The George Washington had become a slave ship.

The dey further required that the overloaded ship carry gifts bound for his ruler at Constantinople, including 4 horses, 25 cattle, and 150 sheep, in addition to 4 lions, 4 tigers, 4 antelopes, and 12 parrots.8

The warship had become a floating zoo.

Then, just before departure, adding another insult to the cramped quarters, the deafening squawking, and the stench of manure, the dey’s coup de grâce fell. He ordered the American flag taken down and the Algerine flag hoisted. Seven guns were fired in salute of the new flag. Among the American crew, the ship’s log recorded, “some tears fell at this Instance of national Humility.”9

The USS George Washington had become a Barbary ferry service.

The journey to Constantinople took twenty-three days. Once in open water and out of range of the harbor guns, Bainbridge raised his own flag, unopposed by the Algerians on board. Yet he wasn’t truly in control of his own ship, as the uninvited passengers demanded that the ship’s course be adapted to their prayer schedule. The helmsman was forced to navigate so that the George Washington, though pushing its way through stormy seas, pointed eastward toward Mecca five times a day for the faithful to perform their required prayers. One of the Muslims was assigned to watch the compass heading to ensure the correctness of the ship’s position.

While the American crew found a certain dark humor in this peculiar manner of worship, the situation was no laughing matter. The trip was uncomfortable and degrading—and it would have serious diplomatic repercussions. When the George Washington deposited its haul in Constantinople and turned homeward, Captain Bainbridge remarked, his resolve firm, “I hope I shall never again be sent to Algiers with tribute, unless I am authorized to deliver it from the mouth of our cannon.”
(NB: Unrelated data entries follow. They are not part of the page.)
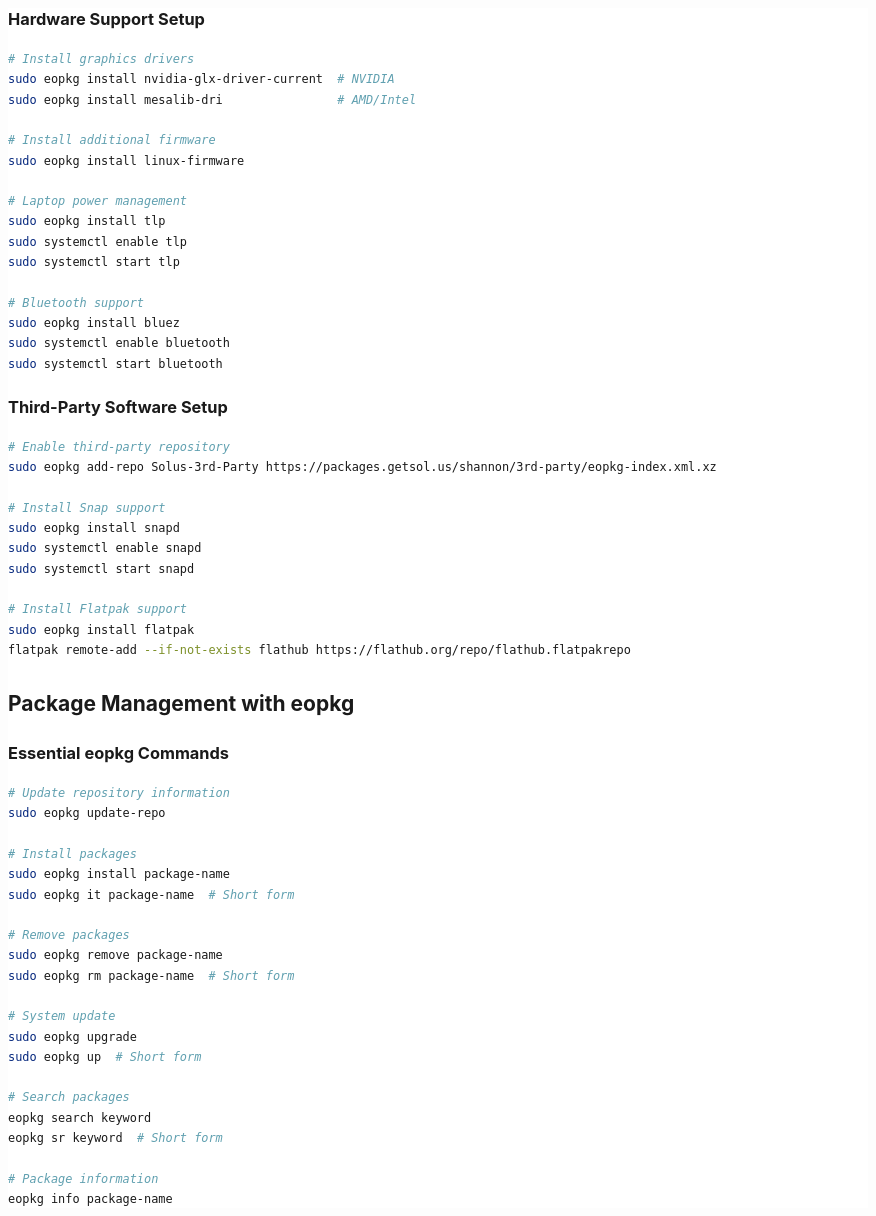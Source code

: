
 ```bash
```

### Hardware Support Setup
```bash
# Install graphics drivers
sudo eopkg install nvidia-glx-driver-current  # NVIDIA
sudo eopkg install mesalib-dri                # AMD/Intel

# Install additional firmware
sudo eopkg install linux-firmware

# Laptop power management
sudo eopkg install tlp
sudo systemctl enable tlp
sudo systemctl start tlp

# Bluetooth support
sudo eopkg install bluez
sudo systemctl enable bluetooth
sudo systemctl start bluetooth
```

### Third-Party Software Setup
```bash
# Enable third-party repository
sudo eopkg add-repo Solus-3rd-Party https://packages.getsol.us/shannon/3rd-party/eopkg-index.xml.xz

# Install Snap support
sudo eopkg install snapd
sudo systemctl enable snapd
sudo systemctl start snapd

# Install Flatpak support
sudo eopkg install flatpak
flatpak remote-add --if-not-exists flathub https://flathub.org/repo/flathub.flatpakrepo
```

## Package Management with eopkg

### Essential eopkg Commands
```bash
# Update repository information
sudo eopkg update-repo

# Install packages
sudo eopkg install package-name
sudo eopkg it package-name  # Short form

# Remove packages
sudo eopkg remove package-name
sudo eopkg rm package-name  # Short form

# System update
sudo eopkg upgrade
sudo eopkg up  # Short form

# Search packages
eopkg search keyword
eopkg sr keyword  # Short form

# Package information
eopkg info package-name

```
When the ship finally returned to the United States, the American public was outraged by the report. As news of the events in Algiers spread, some regarded Bainbridge’s submission as inexcusable. Many believed that the United States had stared evil in the face and blinked first. Others complained that it had been blinking for years and that to continue to pay tribute was to invite more abuse. Those against the navy also felt justified; the attempt to demonstrate that the United States possessed military might in international waters had backfired. The USS George Washingtonhad been unable to prevent its own hijacking.
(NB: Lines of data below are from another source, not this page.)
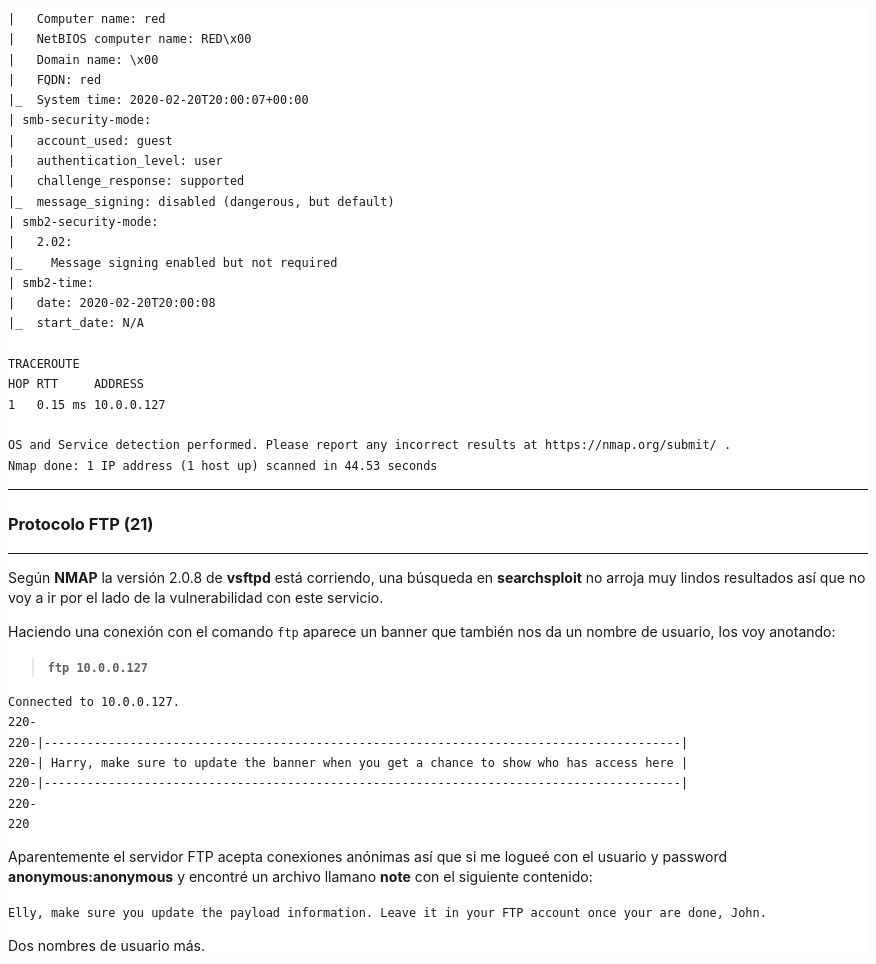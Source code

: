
 ```console
|   Computer name: red
|   NetBIOS computer name: RED\x00
|   Domain name: \x00
|   FQDN: red
|_  System time: 2020-02-20T20:00:07+00:00
| smb-security-mode: 
|   account_used: guest
|   authentication_level: user
|   challenge_response: supported
|_  message_signing: disabled (dangerous, but default)
| smb2-security-mode: 
|   2.02: 
|_    Message signing enabled but not required
| smb2-time: 
|   date: 2020-02-20T20:00:08
|_  start_date: N/A

TRACEROUTE
HOP RTT     ADDRESS
1   0.15 ms 10.0.0.127

OS and Service detection performed. Please report any incorrect results at https://nmap.org/submit/ .
Nmap done: 1 IP address (1 host up) scanned in 44.53 seconds
```
---

### **Protocolo FTP (21)**
---

Según **NMAP** la versión 2.0.8 de **vsftpd** está corriendo, una búsqueda en **searchsploit** no arroja muy lindos resultados así que no voy a ir por el lado de la vulnerabilidad con este servicio.

Haciendo una conexión con el comando ``ftp`` aparece un banner que también nos da un nombre de usuario, los voy anotando:

>**``ftp 10.0.0.127``**

```console
Connected to 10.0.0.127.
220-
220-|-----------------------------------------------------------------------------------------|
220-| Harry, make sure to update the banner when you get a chance to show who has access here |
220-|-----------------------------------------------------------------------------------------|
220-
220 
```

Aparentemente el servidor FTP acepta conexiones anónimas así que si me logueé con el usuario y password **anonymous:anonymous** y encontré un archivo llamano **note** con el siguiente contenido:

```console
Elly, make sure you update the payload information. Leave it in your FTP account once your are done, John.
```
Dos nombres de usuario más.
On learning of the events at Algiers, William Eaton, stationed at Tunis, gave vent to his strong feelings in writing to his fellow diplomat Richard O’Brien.

History shall tell that the United States first volunteer’d a ship of war, equipt, a carrier for a pirate—It is written—Nothing but blood can blot the impression out—Frankly I own, I would have lost the piece, and been myself impaled rather than yielded this concession.10

Horrified by America’s inaction in the face of the humiliation, Eaton added a final question: “Will nothing rouse my country?”